Transcribe all data verbatim. Skip the pictures.

(Records from a data source)
Content starts
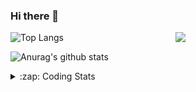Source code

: ### Hi there 👋

<!--
**tao8687/tao8687** is a ✨ _special_ ✨ repository because its `README.md` (this file) appears on your GitHub profile.

Here are some ideas to get you started:

- 🔭 I’m currently working on ...
- 🌱 I’m currently learning ...
- 👯 I’m looking to collaborate on ...
- 🤔 I’m looking for help with ...
- 💬 Ask me about ...
- 📫 How to reach me: ...
- 😄 Pronouns: ...
- ⚡ Fun fact: ...
-->

<img align='right' src="https://media.giphy.com/media/M9gbBd9nbDrOTu1Mqx/giphy.gif" width="240">

  
![Top Langs](https://github-readme-stats.vercel.app/api/top-langs/?username=tao8687&layout=compact&title_color=23238E&text_color=A67D3D)

![Anurag's github stats](https://github-readme-stats.vercel.app/api?username=tao8687&show_icons=true&&text_color=A67D3D&title_color=23238E&show_icons=false&count_private=true&hide=stars)

<details>
  <summary>:zap: Coding Stats</summary>
  <br>
    
<!--START_SECTION:waka-->
![Code Time](http://img.shields.io/badge/Code%20Time-907%20hrs%2015%20mins-blue)

![Profile Views](http://img.shields.io/badge/Profile%20Views-0-blue)

**🐱 My GitHub Data** 

> 🏆 31 Contributions in the Year 2023
 > 
> 📦 1.5 MB Used in GitHub's Storage 
 > 
> 🚫 Not Opted to Hire
 > 
> 📜 48 Public Repositories 
 > 
> 🔑 23 Private Repositories  
 > 
**I'm an Early 🐤** 

```text
🌞 Morning    117 commits    ██████████████████░░░░░░░   71.78% 
🌆 Daytime    23 commits     ███░░░░░░░░░░░░░░░░░░░░░░   14.11% 
🌃 Evening    23 commits     ███░░░░░░░░░░░░░░░░░░░░░░   14.11% 
🌙 Night      0 commits      ░░░░░░░░░░░░░░░░░░░░░░░░░   0.0%

```
📅 **I'm Most Productive on Monday** 

```text
Monday       31 commits     ████░░░░░░░░░░░░░░░░░░░░░   19.02% 
Tuesday      26 commits     ████░░░░░░░░░░░░░░░░░░░░░   15.95% 
Wednesday    24 commits     ███░░░░░░░░░░░░░░░░░░░░░░   14.72% 
Thursday     20 commits     ███░░░░░░░░░░░░░░░░░░░░░░   12.27% 
Friday       28 commits     ████░░░░░░░░░░░░░░░░░░░░░   17.18% 
Saturday     17 commits     ██░░░░░░░░░░░░░░░░░░░░░░░   10.43% 
Sunday       17 commits     ██░░░░░░░░░░░░░░░░░░░░░░░   10.43%

```


📊 **This Week I Spent My Time On** 

```text
⌚︎ Time Zone: Asia/Shanghai

💬 Programming Languages: 
Other                    52 mins             ██████████░░░░░░░░░░░░░░░   41.61% 
C                        41 mins             ████████░░░░░░░░░░░░░░░░░   32.41% 
Markdown                 17 mins             ███░░░░░░░░░░░░░░░░░░░░░░   14.16% 
Text                     14 mins             ██░░░░░░░░░░░░░░░░░░░░░░░   11.09% 
Makefile                 0 secs              ░░░░░░░░░░░░░░░░░░░░░░░░░   0.44%

🔥 Editors: 
VS Code                  2 hrs 6 mins        █████████████████████████   100.0%

🐱‍💻 Projects: 
sylixOS                  53 mins             ██████████░░░░░░░░░░░░░░░   42.05% 
TS0845_5.0               52 mins             ██████████░░░░░░░░░░░░░░░   41.62% 
openssh-9.0p1            14 mins             ██░░░░░░░░░░░░░░░░░░░░░░░   11.26% 
vc0768                   3 mins              ░░░░░░░░░░░░░░░░░░░░░░░░░   2.62% 
dropbear-2016.74         3 mins              ░░░░░░░░░░░░░░░░░░░░░░░░░   2.44%

💻 Operating System: 
Linux                    2 hrs 6 mins        █████████████████████████   100.0%

```

**I Mostly Code in Python** 

```text
Python                   9 repos             ████████░░░░░░░░░░░░░░░░░   32.14% 
C++                      6 repos             █████░░░░░░░░░░░░░░░░░░░░   21.43% 
C                        5 repos             ████░░░░░░░░░░░░░░░░░░░░░   17.86% 
Shell                    2 repos             █░░░░░░░░░░░░░░░░░░░░░░░░   7.14% 
JavaScript               2 repos             █░░░░░░░░░░░░░░░░░░░░░░░░   7.14%

```


**Timeline**

![Chart not found](https://raw.githubusercontent.com/tao8687/tao8687/master/charts/bar_graph.png) 


 Last Updated on 31/01/2023 01:42:00 UTC
<!--END_SECTION:waka-->
</details>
Content ends
* _Solution for this problem_
Source code

: ### Hi there 👋

<!--
**tao8687/tao8687** is a ✨ _special_ ✨ repository because its `README.md` (this file) appears on your GitHub profile.

Here are some ideas to get you started:

- 🔭 I’m currently working on ...
- 🌱 I’m currently learning ...
- 👯 I’m looking to collaborate on ...
- 🤔 I’m looking for help with ...
- 💬 Ask me about ...
- 📫 How to reach me: ...
- 😄 Pronouns: ...
- ⚡ Fun fact: ...
-->

<img align='right' src="https://media.giphy.com/media/M9gbBd9nbDrOTu1Mqx/giphy.gif" width="240">

  
![Top Langs](https://github-readme-stats.vercel.app/api/top-langs/?username=tao8687&layout=compact&title_color=23238E&text_color=A67D3D)

![Anurag's github stats](https://github-readme-stats.vercel.app/api?username=tao8687&show_icons=true&&text_color=A67D3D&title_color=23238E&show_icons=false&count_private=true&hide=stars)

<details>
  <summary>:zap: Coding Stats</summary>
  <br>
    
<!--START_SECTION:waka-->
![Code Time](http://img.shields.io/badge/Code%20Time-907%20hrs%2015%20mins-blue)

![Profile Views](http://img.shields.io/badge/Profile%20Views-0-blue)

**🐱 My GitHub Data** 

> 🏆 31 Contributions in the Year 2023
 > 
> 📦 1.5 MB Used in GitHub's Storage 
 > 
> 🚫 Not Opted to Hire
 > 
> 📜 48 Public Repositories 
 > 
> 🔑 23 Private Repositories  
 > 
**I'm an Early 🐤** 

```text
🌞 Morning    117 commits    ██████████████████░░░░░░░   71.78% 
🌆 Daytime    23 commits     ███░░░░░░░░░░░░░░░░░░░░░░   14.11% 
🌃 Evening    23 commits     ███░░░░░░░░░░░░░░░░░░░░░░   14.11% 
🌙 Night      0 commits      ░░░░░░░░░░░░░░░░░░░░░░░░░   0.0%

```
📅 **I'm Most Productive on Monday** 

```text
Monday       31 commits     ████░░░░░░░░░░░░░░░░░░░░░   19.02% 
Tuesday      26 commits     ████░░░░░░░░░░░░░░░░░░░░░   15.95% 
Wednesday    24 commits     ███░░░░░░░░░░░░░░░░░░░░░░   14.72% 
Thursday     20 commits     ███░░░░░░░░░░░░░░░░░░░░░░   12.27% 
Friday       28 commits     ████░░░░░░░░░░░░░░░░░░░░░   17.18% 
Saturday     17 commits     ██░░░░░░░░░░░░░░░░░░░░░░░   10.43% 
Sunday       17 commits     ██░░░░░░░░░░░░░░░░░░░░░░░   10.43%

```


📊 **This Week I Spent My Time On** 

```text
⌚︎ Time Zone: Asia/Shanghai

💬 Programming Languages: 
Other                    52 mins             ██████████░░░░░░░░░░░░░░░   41.61% 
C                        41 mins             ████████░░░░░░░░░░░░░░░░░   32.41% 
Markdown                 17 mins             ███░░░░░░░░░░░░░░░░░░░░░░   14.16% 
Text                     14 mins             ██░░░░░░░░░░░░░░░░░░░░░░░   11.09% 
Makefile                 0 secs              ░░░░░░░░░░░░░░░░░░░░░░░░░   0.44%

🔥 Editors: 
VS Code                  2 hrs 6 mins        █████████████████████████   100.0%

🐱‍💻 Projects: 
sylixOS                  53 mins             ██████████░░░░░░░░░░░░░░░   42.05% 
TS0845_5.0               52 mins             ██████████░░░░░░░░░░░░░░░   41.62% 
openssh-9.0p1            14 mins             ██░░░░░░░░░░░░░░░░░░░░░░░   11.26% 
vc0768                   3 mins              ░░░░░░░░░░░░░░░░░░░░░░░░░   2.62% 
dropbear-2016.74         3 mins              ░░░░░░░░░░░░░░░░░░░░░░░░░   2.44%

💻 Operating System: 
Linux                    2 hrs 6 mins        █████████████████████████   100.0%

```

**I Mostly Code in Python** 

```text
Python                   9 repos             ████████░░░░░░░░░░░░░░░░░   32.14% 
C++                      6 repos             █████░░░░░░░░░░░░░░░░░░░░   21.43% 
C                        5 repos             ████░░░░░░░░░░░░░░░░░░░░░   17.86% 
Shell                    2 repos             █░░░░░░░░░░░░░░░░░░░░░░░░   7.14% 
JavaScript               2 repos             █░░░░░░░░░░░░░░░░░░░░░░░░   7.14%

```


**Timeline**

![Chart not found](https://raw.githubusercontent.com/tao8687/tao8687/master/charts/bar_graph.png) 


 Last Updated on 31/01/2023 01:42:00 UTC
<!--END_SECTION:waka-->
</details>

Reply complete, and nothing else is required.